NPU-Learning notes: CCP : DE575 - Cloudera Certification : Data Engineer info.

Benefits

Individuals

Performance-Based
Employers want to hire candidates with proven skills. The CCP program lets you demonstrate your skills in a rigorous hands-on environment.
Skills not Products
Cloudera’s ecosystem is defined by choice and so are our exams. CCP exams test your skills and give you the freedom to use any tool on the cluster. You are given a customer problem, a large data set, a cluster, and a time limit. You choose the tools, languages, and approach. (see below for cluster configuration)
Promote and Verify
As a CCP, you've proven you possess skills where it matters most. To help you promote your achievement, Cloudera provides the following for all current CCP credential holders:

A Unique profile link on certification.cloudera.com to promote your skills and achievements to your employer or potential employers which is also integrated to LinkedIn. (Example of a current CCP profile)
CCP logo for business cards, résumés, and online profiles

Current
The big data space is rapidly evolving. CCP exams are constantly updated to reflect the skills and tools relevant for today and beyond. And because change is the only constant in open-source environments, Cloudera requires all CCP credentials holders to stay current with three-year mandatory re-testing in order to maintain current CCP status and privileges.

Companies

Performance-Based
Cloudera’s hands-on exams require candidates to prove their skills on a live cluster, with real data, at scale. This means the CCP professional you hire or manage have skills where it matters.
Verified
The CCP program provides a way to find, validate, and build a team of qualified technical professionals
Current
The big data space is rapidly evolving. CCP exams are constantly updated to reflect the skills and tools relevant for today and beyond. And because change is the only constant in open-source environments, Cloudera requires all CCP credentials holders to stay current with three-year mandatory re-testing.

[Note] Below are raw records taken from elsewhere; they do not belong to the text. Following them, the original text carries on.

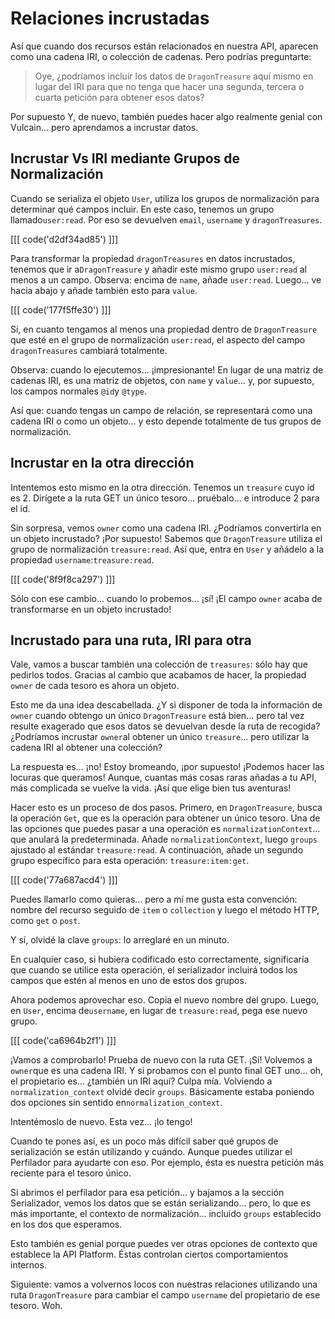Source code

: # Relaciones incrustadas

Así que cuando dos recursos están relacionados en nuestra API, aparecen como una cadena IRI, o colección de cadenas. Pero podrías preguntarte:

> Oye, ¿podríamos incluir los datos de `DragonTreasure` aquí mismo
> en lugar del IRI para que no tenga que hacer una segunda, tercera o cuarta petición
> para obtener esos datos?

Por supuesto Y, de nuevo, también puedes hacer algo realmente genial con Vulcain... pero aprendamos a incrustar datos.

## Incrustar Vs IRI mediante Grupos de Normalización

Cuando se serializa el objeto `User`, utiliza los grupos de normalización para determinar qué campos incluir. En este caso, tenemos un grupo llamado`user:read`. Por eso se devuelven `email`, `username` y `dragonTreasures`.

[[[ code('d2df34ad85') ]]]

Para transformar la propiedad `dragonTreasures` en datos incrustados, tenemos que ir a`DragonTreasure` y añadir este mismo grupo `user:read` al menos a un campo. Observa: encima de `name`, añade `user:read`. Luego... ve hacia abajo y añade también esto para `value`.

[[[ code('177f5ffe30') ]]]

Sí, en cuanto tengamos al menos una propiedad dentro de `DragonTreasure` que esté en el grupo de normalización `user:read`, el aspecto del campo `dragonTreasures` cambiará totalmente.

Observa: cuando lo ejecutemos... ¡impresionante! En lugar de una matriz de cadenas IRI, es una matriz de objetos, con `name` y `value`... y, por supuesto, los campos normales `@id`y `@type`.

Así que: cuando tengas un campo de relación, se representará como una cadena IRI o como un objeto... y esto depende totalmente de tus grupos de normalización.

## Incrustar en la otra dirección

Intentemos esto mismo en la otra dirección. Tenemos un `treasure` cuyo id es 2. Dirígete a la ruta GET un único tesoro... pruébalo... e introduce 2 para el id.

Sin sorpresa, vemos `owner` como una cadena IRI. ¿Podríamos convertirla en un objeto incrustado? ¡Por supuesto! Sabemos que `DragonTreasure` utiliza el grupo de normalización `treasure:read`. Así que, entra en `User` y añádelo a la propiedad `username`:`treasure:read`.

[[[ code('8f9f8ca297') ]]]

Sólo con ese cambio... cuando lo probemos... ¡sí! ¡El campo `owner` acaba de transformarse en un objeto incrustado!

## Incrustado para una ruta, IRI para otra

Vale, vamos a buscar también una colección de `treasures`: sólo hay que pedirlos todos. Gracias al cambio que acabamos de hacer, la propiedad `owner` de cada tesoro es ahora un objeto.

Esto me da una idea descabellada. ¿Y si disponer de toda la información de `owner` cuando obtengo un único `DragonTreasure` está bien... pero tal vez resulte exagerado que esos datos se devuelvan desde la ruta de recogida? ¿Podríamos incrustar `owner`al obtener un único `treasure`... pero utilizar la cadena IRI al obtener una colección?

La respuesta es... ¡no! Estoy bromeando, ¡por supuesto! ¡Podemos hacer las locuras que queramos! Aunque, cuantas más cosas raras añadas a tu API, más complicada se vuelve la vida. ¡Así que elige bien tus aventuras!

Hacer esto es un proceso de dos pasos. Primero, en `DragonTreasure`, busca la operación `Get`, que es la operación para obtener un único tesoro. Una de las opciones que puedes pasar a una operación es `normalizationContext`... que anulará la predeterminada. Añade `normalizationContext`, luego `groups` ajustado al estándar `treasure:read`. A continuación, añade un segundo grupo específico para esta operación: `treasure:item:get`.

[[[ code('77a687acd4') ]]]

Puedes llamarlo como quieras... pero a mí me gusta esta convención: nombre del recurso seguido de `item` o `collection` y luego el método HTTP, como `get` o `post`.

Y sí, olvidé la clave `groups`: lo arreglaré en un minuto.

En cualquier caso, si hubiera codificado esto correctamente, significaría que cuando se utilice esta operación, el serializador incluirá todos los campos que estén al menos en uno de estos dos grupos.

Ahora podemos aprovechar eso. Copia el nuevo nombre del grupo. Luego, en `User`, encima de`username`, en lugar de `treasure:read`, pega ese nuevo grupo.

[[[ code('ca6964b2f1') ]]]

¡Vamos a comprobarlo! Prueba de nuevo con la ruta GET. ¡Sí! Volvemos a `owner`que es una cadena IRI. Y si probamos con el punto final GET uno... oh, el propietario es... ¿también un IRI aquí? Culpa mía. Volviendo a `normalization_context` olvidé decir `groups`. Básicamente estaba poniendo dos opciones sin sentido en`normalization_context`.

Intentémoslo de nuevo. Esta vez... ¡lo tengo!

Cuando te pones así, es un poco más difícil saber qué grupos de serialización se están utilizando y cuándo. Aunque puedes utilizar el Perfilador para ayudarte con eso. Por ejemplo, ésta es nuestra petición más reciente para el tesoro único.

Si abrimos el perfilador para esa petición... y bajamos a la sección Serializador, vemos los datos que se están serializando... pero, lo que es más importante, el contexto de normalización... incluido `groups` establecido en los dos que esperamos.

Esto también es genial porque puedes ver otras opciones de contexto que establece la API Platform. Éstas controlan ciertos comportamientos internos.

Siguiente: vamos a volvernos locos con nuestras relaciones utilizando una ruta `DragonTreasure` para cambiar el campo `username` del propietario de ese tesoro. Woh.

CCP: Data Engineer Exam (DE575) Details

Exam Question Format

You are given five to eight customer problems each with a unique, large data set, a 7-node high performance CDH5 cluster, and four hours. For each problem, you must implement a technical solution with a high degree of precision that meets all the requirements. You may use any tool or combination of tools on the cluster (see list below) -- you get to pick the tool(s) that are right for the job. You must possess enough industry knowledge to analyze the problem and arrive at an optimal approach given the time allowed. You need to know what you should do and then do it on a live cluster under rigorous conditions, including a time limit and while being watched by a proctor.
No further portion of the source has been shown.